▶ **ASSIGNMENT**
Begin at the first line below and copy each line exactly, ending with the line where "pasajero y la" appears.

▶ **MATERIAL FOR THIS TASK**

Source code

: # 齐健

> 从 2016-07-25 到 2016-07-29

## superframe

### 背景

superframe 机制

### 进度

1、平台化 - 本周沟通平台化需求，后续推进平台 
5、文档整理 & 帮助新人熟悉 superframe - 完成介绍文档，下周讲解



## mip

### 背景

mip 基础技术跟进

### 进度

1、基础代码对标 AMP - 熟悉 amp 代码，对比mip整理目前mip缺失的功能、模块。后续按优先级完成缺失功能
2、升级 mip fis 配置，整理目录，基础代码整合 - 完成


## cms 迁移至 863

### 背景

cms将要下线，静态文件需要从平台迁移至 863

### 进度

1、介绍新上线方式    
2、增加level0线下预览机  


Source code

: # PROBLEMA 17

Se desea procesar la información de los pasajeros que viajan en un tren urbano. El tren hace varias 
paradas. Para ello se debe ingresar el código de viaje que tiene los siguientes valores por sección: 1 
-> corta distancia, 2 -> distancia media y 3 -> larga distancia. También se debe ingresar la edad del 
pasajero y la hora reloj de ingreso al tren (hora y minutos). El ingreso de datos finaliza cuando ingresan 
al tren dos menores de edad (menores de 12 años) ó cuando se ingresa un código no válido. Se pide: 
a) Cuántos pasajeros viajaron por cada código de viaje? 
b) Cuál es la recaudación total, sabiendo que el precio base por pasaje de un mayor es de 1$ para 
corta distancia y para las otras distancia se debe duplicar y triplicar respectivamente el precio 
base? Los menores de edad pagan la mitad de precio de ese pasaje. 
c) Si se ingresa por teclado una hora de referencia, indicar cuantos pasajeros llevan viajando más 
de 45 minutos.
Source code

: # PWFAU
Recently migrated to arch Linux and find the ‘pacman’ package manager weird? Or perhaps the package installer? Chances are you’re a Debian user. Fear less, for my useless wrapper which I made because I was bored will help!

▶ **THE ANSWER**
Source code

: # 齐健

> 从 2016-07-25 到 2016-07-29

## superframe

### 背景

superframe 机制

### 进度

1、平台化 - 本周沟通平台化需求，后续推进平台 
5、文档整理 & 帮助新人熟悉 superframe - 完成介绍文档，下周讲解



## mip

### 背景

mip 基础技术跟进

### 进度

1、基础代码对标 AMP - 熟悉 amp 代码，对比mip整理目前mip缺失的功能、模块。后续按优先级完成缺失功能
2、升级 mip fis 配置，整理目录，基础代码整合 - 完成


## cms 迁移至 863

### 背景

cms将要下线，静态文件需要从平台迁移至 863

### 进度

1、介绍新上线方式    
2、增加level0线下预览机  


Source code

: # PROBLEMA 17

Se desea procesar la información de los pasajeros que viajan en un tren urbano. El tren hace varias 
paradas. Para ello se debe ingresar el código de viaje que tiene los siguientes valores por sección: 1 
-> corta distancia, 2 -> distancia media y 3 -> larga distancia. También se debe ingresar la edad del 
pasajero y la hora reloj de ingreso al tren (hora y minutos). El ingreso de datos finaliza cuando ingresan 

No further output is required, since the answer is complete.